Dichiarato latitante dal Tribunale di Roma nel giugno 2025, è stato rintracciato e arrestato al termine di una complessa e prolungata attività di ricerca. Mentre passeggiava con la famiglia in Viale Regina Margherita a Viareggio, ha visto una pattuglia della Polizia di Stato e, pensando che fossero lì per lui, è scappato verso il molo. A quel punto gli agenti si sono insospettiti, lo hanno raggiunto e a quel punto si è arreso e ha ammesso di essere fuggito perché sapeva di essere ricercato.
Nonostante i tentativi di depistaggio e l’esibizione di dati fittizi, gli accertamenti ne hanno confermato la reale identità e per lui si sono aperte le porte della Casa Circondariale di Lucca.

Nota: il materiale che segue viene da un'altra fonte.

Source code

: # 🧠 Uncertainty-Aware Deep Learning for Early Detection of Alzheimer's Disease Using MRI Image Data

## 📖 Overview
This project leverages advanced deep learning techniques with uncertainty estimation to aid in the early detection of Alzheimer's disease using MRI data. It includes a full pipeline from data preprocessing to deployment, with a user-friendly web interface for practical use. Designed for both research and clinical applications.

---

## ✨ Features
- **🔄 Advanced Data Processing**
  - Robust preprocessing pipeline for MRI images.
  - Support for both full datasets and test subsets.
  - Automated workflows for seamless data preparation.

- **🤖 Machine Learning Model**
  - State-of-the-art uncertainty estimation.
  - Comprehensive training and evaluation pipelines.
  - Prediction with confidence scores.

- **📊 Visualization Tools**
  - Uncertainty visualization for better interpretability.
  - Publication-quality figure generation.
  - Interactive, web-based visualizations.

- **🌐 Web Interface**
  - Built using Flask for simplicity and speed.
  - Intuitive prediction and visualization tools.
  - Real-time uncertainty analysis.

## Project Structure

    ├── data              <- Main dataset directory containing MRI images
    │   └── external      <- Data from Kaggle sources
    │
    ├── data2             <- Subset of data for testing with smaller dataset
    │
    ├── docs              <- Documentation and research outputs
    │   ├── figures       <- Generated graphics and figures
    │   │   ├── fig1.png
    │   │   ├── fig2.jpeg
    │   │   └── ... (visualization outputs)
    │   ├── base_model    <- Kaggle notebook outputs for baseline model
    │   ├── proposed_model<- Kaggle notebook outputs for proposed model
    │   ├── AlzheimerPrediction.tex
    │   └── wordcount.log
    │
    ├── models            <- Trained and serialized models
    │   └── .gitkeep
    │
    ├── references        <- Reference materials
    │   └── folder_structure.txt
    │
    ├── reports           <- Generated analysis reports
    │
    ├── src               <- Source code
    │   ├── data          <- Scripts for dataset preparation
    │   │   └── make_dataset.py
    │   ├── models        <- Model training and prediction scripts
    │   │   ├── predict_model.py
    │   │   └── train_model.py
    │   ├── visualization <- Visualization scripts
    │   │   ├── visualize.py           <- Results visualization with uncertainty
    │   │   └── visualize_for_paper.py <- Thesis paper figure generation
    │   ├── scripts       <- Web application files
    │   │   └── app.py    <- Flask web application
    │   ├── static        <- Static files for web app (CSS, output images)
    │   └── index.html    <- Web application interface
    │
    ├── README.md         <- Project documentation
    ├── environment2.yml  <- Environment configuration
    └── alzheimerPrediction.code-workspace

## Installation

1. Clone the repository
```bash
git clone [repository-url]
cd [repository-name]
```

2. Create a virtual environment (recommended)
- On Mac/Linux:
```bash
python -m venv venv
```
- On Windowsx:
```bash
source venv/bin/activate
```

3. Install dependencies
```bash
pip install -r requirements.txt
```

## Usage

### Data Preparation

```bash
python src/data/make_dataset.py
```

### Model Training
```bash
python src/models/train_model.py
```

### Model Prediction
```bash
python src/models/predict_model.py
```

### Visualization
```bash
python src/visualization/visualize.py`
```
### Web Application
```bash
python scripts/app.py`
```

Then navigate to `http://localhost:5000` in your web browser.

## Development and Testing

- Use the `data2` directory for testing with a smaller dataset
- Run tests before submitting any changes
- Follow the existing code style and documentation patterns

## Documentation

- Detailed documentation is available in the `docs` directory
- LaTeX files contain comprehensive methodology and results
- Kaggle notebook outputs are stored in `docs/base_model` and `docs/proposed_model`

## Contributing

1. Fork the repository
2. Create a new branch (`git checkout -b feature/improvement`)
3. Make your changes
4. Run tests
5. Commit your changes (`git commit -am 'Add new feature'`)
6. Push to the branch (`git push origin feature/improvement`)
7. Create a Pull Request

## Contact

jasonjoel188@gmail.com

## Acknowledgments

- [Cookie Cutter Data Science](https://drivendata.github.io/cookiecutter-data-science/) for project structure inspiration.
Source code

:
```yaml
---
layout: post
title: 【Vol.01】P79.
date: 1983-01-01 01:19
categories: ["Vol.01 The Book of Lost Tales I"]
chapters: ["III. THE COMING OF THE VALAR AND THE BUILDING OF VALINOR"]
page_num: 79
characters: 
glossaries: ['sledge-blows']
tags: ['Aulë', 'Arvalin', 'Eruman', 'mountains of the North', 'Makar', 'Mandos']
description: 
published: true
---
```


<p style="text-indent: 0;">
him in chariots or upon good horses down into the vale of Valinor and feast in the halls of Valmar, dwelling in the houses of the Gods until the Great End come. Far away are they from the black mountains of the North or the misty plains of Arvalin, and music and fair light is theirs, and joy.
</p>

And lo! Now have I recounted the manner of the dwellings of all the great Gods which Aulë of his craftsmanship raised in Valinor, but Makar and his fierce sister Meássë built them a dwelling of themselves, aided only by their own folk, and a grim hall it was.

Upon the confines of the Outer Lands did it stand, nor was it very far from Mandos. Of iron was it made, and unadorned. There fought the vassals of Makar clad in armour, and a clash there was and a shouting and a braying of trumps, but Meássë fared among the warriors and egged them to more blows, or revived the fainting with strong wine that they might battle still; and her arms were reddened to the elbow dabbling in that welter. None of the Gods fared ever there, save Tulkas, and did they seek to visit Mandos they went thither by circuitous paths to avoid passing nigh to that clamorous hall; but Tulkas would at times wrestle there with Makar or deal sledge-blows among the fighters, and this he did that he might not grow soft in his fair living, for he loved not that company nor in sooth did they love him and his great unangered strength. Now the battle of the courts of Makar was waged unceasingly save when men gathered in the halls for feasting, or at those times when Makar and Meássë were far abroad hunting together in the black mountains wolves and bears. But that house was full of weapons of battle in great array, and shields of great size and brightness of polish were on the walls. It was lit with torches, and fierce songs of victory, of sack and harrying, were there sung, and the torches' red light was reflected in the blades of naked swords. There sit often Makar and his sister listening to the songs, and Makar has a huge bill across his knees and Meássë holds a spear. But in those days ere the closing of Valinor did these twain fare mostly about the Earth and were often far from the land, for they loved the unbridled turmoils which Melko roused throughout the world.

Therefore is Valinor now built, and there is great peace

Le investigazioni hanno mosso i primi passi agli inizi del 2023, dopo la denuncia presentata alla Stazione Carabinieri di Ostia Antica da un’anziana di 81 anni. La donna era stata raggirata con la nota tecnica del “finto nipote” e del “finto operatore postale”, venendo indotta a consegnare 14.000 euro in contanti e 200 grammi di oro sotto la minaccia di un’imminente denuncia a carico della figlia. I successivi approfondimenti hanno permesso di delineare con chiarezza la struttura della rete e il ruolo centrale del 27enne. L’indagato ricopriva il ruolo chiave di telefonista: consultando vecchi elenchi telefonici cartacei di varie province d’Italia, individuava vittime particolarmente vulnerabili, di età compresa tra i 54 e i 96 anni. Raggiunte telefonicamente, venivano manipolate con la simulazione di gravi emergenze, finti fermi da parte delle Forze dell’ordine o imminenti pericoli di denunce a carico dei familiari, spingendole a consegnare ingenti somme di denaro o gioielli.
Gli episodi contestati sono stati commessi tra Lazio, Toscana e Campania, nei comuni di Roma, Monterotondo, Albinia (Grosseto), Salerno, Cava dei Tirreni, Bagnaia (Viterbo), Meta di Sorrento, Aversa, Portici, Castellammare di Stabia, Qualiano, San Felice a Cancello e hanno generato un volume d’affari illecito stimato in oltre 300.000 euro tra contanti e gioielli.
Nel corso della prima fase d’indagine i carabinieri avevano già arrestato in flagranza tre persone sorprese a ritirare il denaro dagli anziani. In quell’occasione a casa del 27enne, a Napoli, vennero sequestrati elenchi telefonici, dispositivi mobili, 10.000 euro in contanti e orologi di pregio.
Per oltre un anno il ricercato e la sua famiglia hanno adottato rigidi accorgimenti per eludere le ricerche, cambiando continuamente abitazioni, utenze telefoniche, profili social e conti correnti. Per risalire al suo nascondiglio i Carabinieri della Stazione di Porta Portese hanno messo in campo una strategia d’indagine avanzata, attraverso analisi informatiche e bancarie sviluppate in collaborazione con i principali colossi tecnologici, piattaforme social e sistemi di pagamento digitale, supporto tecnico sul territorio con la collaborazione dei Carabinieri di Napoli, mediante l’installazione di telecamere strategiche, attività tradizionali di controllo, perquisizioni e pedinamenti fino al rintraccio finale in Versilia.